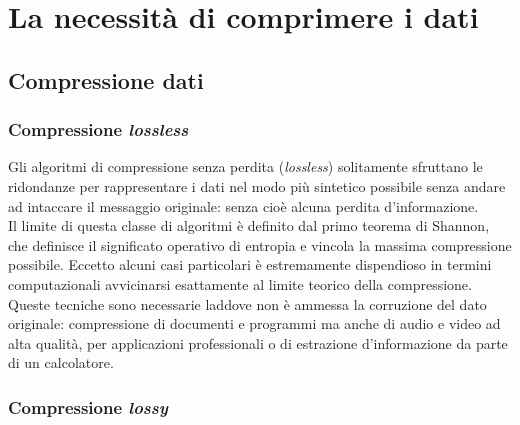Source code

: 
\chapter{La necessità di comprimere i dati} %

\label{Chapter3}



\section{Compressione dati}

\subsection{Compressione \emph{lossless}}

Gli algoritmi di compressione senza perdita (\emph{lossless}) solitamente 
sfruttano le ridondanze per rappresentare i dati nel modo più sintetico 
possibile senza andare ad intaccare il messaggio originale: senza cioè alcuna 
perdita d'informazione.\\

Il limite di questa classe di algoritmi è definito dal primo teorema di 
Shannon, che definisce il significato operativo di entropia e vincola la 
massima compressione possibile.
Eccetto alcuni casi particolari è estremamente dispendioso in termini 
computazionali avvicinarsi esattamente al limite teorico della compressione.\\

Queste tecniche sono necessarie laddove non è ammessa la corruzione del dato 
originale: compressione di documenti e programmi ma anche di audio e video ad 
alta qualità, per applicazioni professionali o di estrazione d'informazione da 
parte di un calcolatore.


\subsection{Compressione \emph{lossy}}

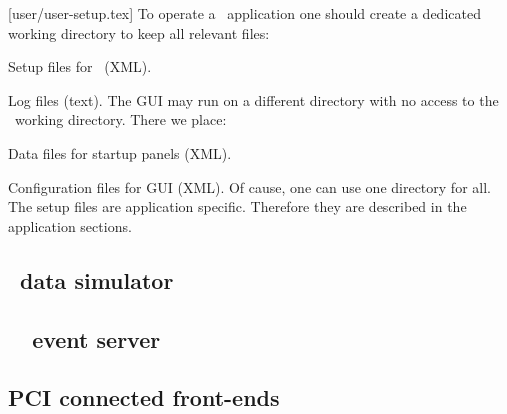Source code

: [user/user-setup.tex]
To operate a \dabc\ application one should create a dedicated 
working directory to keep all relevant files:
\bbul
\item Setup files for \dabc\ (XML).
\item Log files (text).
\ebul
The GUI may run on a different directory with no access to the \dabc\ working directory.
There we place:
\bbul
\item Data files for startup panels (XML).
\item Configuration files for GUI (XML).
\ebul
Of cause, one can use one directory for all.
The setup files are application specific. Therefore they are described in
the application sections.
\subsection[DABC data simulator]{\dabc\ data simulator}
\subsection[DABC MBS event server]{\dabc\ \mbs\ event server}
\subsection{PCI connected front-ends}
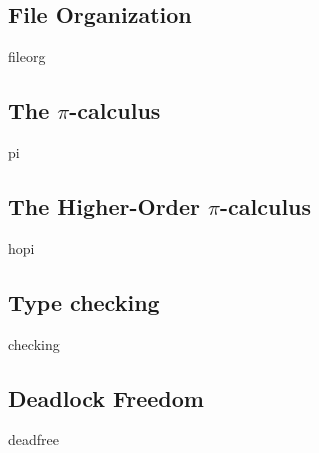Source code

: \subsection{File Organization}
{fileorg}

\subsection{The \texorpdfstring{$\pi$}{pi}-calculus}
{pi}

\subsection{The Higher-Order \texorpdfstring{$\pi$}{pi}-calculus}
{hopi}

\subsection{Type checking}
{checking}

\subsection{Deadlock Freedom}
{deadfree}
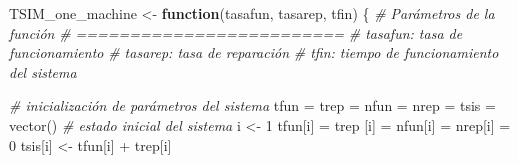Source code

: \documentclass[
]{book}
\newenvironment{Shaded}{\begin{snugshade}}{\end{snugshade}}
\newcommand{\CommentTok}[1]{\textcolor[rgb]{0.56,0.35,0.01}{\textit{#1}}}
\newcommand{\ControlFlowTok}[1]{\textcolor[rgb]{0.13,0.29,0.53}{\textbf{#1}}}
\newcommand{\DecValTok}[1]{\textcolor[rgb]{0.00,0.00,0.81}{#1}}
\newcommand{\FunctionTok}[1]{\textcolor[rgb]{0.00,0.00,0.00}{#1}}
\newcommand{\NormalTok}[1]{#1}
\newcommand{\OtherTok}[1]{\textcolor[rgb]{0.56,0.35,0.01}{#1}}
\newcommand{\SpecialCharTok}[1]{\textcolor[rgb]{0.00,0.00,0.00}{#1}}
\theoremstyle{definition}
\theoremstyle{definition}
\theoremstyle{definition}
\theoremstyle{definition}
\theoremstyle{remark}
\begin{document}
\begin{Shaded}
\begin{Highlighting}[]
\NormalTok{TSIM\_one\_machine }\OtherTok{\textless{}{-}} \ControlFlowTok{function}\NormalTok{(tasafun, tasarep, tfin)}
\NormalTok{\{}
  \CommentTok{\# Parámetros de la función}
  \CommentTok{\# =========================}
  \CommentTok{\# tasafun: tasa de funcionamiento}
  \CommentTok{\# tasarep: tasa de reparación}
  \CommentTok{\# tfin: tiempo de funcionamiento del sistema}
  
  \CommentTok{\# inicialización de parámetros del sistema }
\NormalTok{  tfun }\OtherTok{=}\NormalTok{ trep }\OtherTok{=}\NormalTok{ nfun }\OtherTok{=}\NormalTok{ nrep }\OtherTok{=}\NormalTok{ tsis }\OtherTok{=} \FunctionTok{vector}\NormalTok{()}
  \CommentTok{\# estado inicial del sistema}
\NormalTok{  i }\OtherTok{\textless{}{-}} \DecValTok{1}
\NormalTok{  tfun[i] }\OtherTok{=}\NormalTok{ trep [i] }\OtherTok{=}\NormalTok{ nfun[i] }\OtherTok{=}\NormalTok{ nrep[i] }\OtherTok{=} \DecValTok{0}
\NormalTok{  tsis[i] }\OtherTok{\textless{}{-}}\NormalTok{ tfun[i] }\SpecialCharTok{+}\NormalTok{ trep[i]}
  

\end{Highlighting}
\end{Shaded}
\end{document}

+---+

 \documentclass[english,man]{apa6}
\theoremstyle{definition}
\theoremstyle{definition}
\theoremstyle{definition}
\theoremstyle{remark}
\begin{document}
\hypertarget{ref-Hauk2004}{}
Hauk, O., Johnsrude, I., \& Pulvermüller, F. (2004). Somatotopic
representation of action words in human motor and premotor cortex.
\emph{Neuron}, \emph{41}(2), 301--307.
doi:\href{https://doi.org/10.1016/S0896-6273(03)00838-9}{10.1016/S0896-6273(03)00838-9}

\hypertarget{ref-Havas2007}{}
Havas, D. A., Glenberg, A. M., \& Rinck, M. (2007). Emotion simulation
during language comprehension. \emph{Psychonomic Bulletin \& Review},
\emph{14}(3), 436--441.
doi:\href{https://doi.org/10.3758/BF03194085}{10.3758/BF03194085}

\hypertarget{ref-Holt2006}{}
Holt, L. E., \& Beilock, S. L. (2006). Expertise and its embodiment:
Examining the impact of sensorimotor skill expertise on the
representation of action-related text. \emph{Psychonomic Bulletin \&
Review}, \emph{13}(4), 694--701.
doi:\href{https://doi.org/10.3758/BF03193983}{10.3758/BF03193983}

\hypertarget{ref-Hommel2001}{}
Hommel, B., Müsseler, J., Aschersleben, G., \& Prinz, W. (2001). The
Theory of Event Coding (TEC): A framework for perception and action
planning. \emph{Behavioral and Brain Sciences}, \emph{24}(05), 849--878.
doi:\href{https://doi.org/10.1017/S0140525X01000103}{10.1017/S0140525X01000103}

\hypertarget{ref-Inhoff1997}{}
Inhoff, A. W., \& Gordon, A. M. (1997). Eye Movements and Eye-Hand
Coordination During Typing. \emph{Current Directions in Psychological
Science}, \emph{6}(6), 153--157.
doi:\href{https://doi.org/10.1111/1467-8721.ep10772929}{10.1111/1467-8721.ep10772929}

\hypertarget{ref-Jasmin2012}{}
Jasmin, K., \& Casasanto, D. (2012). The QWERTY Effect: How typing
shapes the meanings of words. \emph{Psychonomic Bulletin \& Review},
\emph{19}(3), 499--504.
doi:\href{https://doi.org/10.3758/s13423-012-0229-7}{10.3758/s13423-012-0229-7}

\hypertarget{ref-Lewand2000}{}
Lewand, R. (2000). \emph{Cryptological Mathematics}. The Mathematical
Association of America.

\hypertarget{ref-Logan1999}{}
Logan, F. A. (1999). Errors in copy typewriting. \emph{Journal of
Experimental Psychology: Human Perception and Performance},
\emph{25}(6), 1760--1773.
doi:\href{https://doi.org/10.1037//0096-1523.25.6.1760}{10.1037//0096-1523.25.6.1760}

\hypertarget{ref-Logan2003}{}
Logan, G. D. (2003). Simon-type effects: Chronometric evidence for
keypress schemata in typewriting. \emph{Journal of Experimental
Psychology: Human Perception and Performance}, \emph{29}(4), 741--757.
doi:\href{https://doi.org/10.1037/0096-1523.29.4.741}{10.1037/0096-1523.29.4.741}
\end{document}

+---+

### BRIEF
Wherever the string "informazione" occurs in the records above, copy that line.

### RESPONSE AREA
perdita d'informazione.\\
alta qualità, per applicazioni professionali o di estrazione d'informazione da 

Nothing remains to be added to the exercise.